APCHICAGO - David Ortiz was ready to go home, so he went into his hurry-up offense.
Big Papi homered in the fourth and fifth innings, both times on the first pitches he saw, as the Boston Red Sox routed the Chicago White Sox 10-1 Friday night to take both ends of a split doubleheader.
“I just wanted to get it over with. We’ve been here too long today. I was swinging first pitch every time. That’s why,” said Ortiz, who went 4-for-5.
“It feels like we’ve been here two days straight up.”
In the opener, Josh Beckett became the major leagues’ first 16-game winner and Jason Varitek had four RBIs to lead the Red Sox to an 11-3 victory.
The Red Sox’s bats kept rolling in the nightcap and made it easy for Curt Schilling.
Schilling (8-5) allowed just three hits and a run in six innings, giving up a solo homer to Juan Uribe in the second as Boston upped its major league-best record to 78-51. The Red Sox are 4-1 on their current road trip that includes two more games with the White Sox and then three at Yankee Stadium.
“I feel like we’re starting to make a little bit of a push here. We’re starting to play all facets of the game,” Schilling said. “Everybody is doing their thing and it’s a good atmosphere here.”
The mood certainly isn’t the same with the White Sox.
Chicago has lost 11 of 13 and fell 16 games under .500 for the first time since 1999. The White Sox gave up 21 runs and 28 hits in the two games.
“Twelve hours of my life I wasted and I’m not going to get it back,” said Chicago manager Ozzie Guillen. “A tough day for everyone.
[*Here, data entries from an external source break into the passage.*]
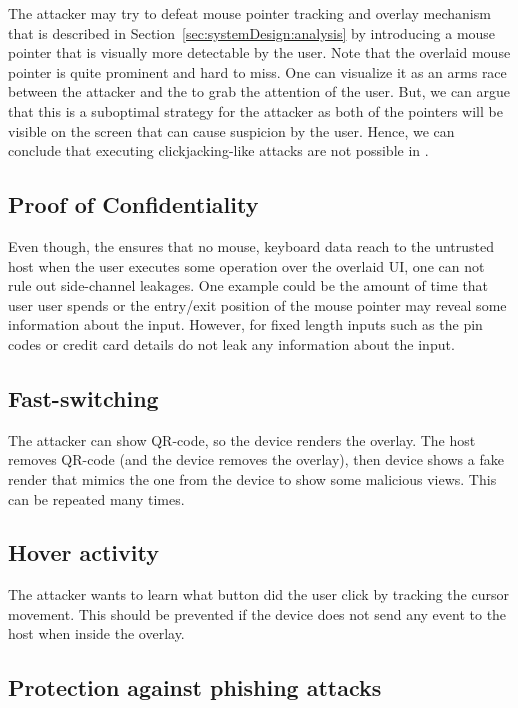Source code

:  The attacker may try to defeat \name mouse pointer tracking and overlay mechanism that is described in Section~\ref{sec:systemDesign:analysis} by introducing a mouse pointer that is visually more detectable by the user. Note that the \device overlaid mouse pointer is quite prominent and hard to miss. One can visualize it as an arms race between the attacker and the \device to grab the attention of the user. But, we can argue that this is a suboptimal strategy for the attacker as both of the pointers will be visible on the screen that can cause suspicion by the user. Hence, we can conclude that executing clickjacking-like attacks are not possible in \name.

\subsection{Proof of Confidentiality}

 Even though, the \device ensures that no mouse, keyboard data reach to the untrusted host when the user executes some operation over the overlaid UI, one can not rule out side-channel leakages. One example could be the amount of time that user user spends or the entry/exit position of the mouse pointer may reveal some information about the input. However, for fixed length inputs such as the pin codes or credit card details do not leak any information about the input.

\subsection{Fast-switching}
The attacker can show QR-code, so the device renders the overlay. The host removes QR-code (and the device removes the overlay), then device shows a fake render that mimics the one from the device to show some malicious views. This can be repeated many times.

\subsection{Hover activity}
The attacker wants to learn what button did the user click by tracking the cursor movement. This should be prevented if the device does not send any event to the host when inside the overlay.


\iffalse
\subsection{Protection against phishing attacks}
Pitching, hitting, defense. You just name it. I think that’s one of the reasons they’re in first place and we’re in last place.”
Boston drove out struggling rookie John Danks (6-12) in a five-run fourth that featured Ortiz’s two-run homer, RBI doubles from Mike Lowell and Coco Crisp, an RBI single by Kevin Cash and two walks. Danks is 0-6 in his last seven starts and winless the last five weeks.
“They don’t have the best record for nothing,” Danks said.
Ortiz hit his 23rd homer to lead off the fifth against Gavin Floyd, and Youklis added a three-run homer following back-to-back walks.
“Three walks. I definitely wasn’t too excited about that, but to get out of that inning with only one run was a big deal. I was lucky,” Beckett said. “The guys picked me up and scored runs.”
Beckett (16-5) allowed seven hits and three runs over 5 2-3 innings and had plenty of support from his teammates and the crowd.
The announced attendance was 30,581 but there were only about a third of that number in the stands for the makeup of Thursday night’s rainout. They included many noisy Boston fans, some chanting “Let’s Go Red Sox.”
Being a first-place team and playing in front of thousands of empty seats was strange enough.
“That was weird, wasn’t it? I think everyone felt it. We tried to create our own energy because there wasn’t much here,” Red Sox manager Terry Francona said.
Also strange was Beckett’s first inning. He’d walked only five batters total in his previous five outings. And he hadn’t walked more than two batters in 13 straight starts, but all of a sudden he couldn’t find the plate.
“I just wasn’t throwing strikes,” said Beckett, now 9-1 in 10 starts this season away from Fenway Park.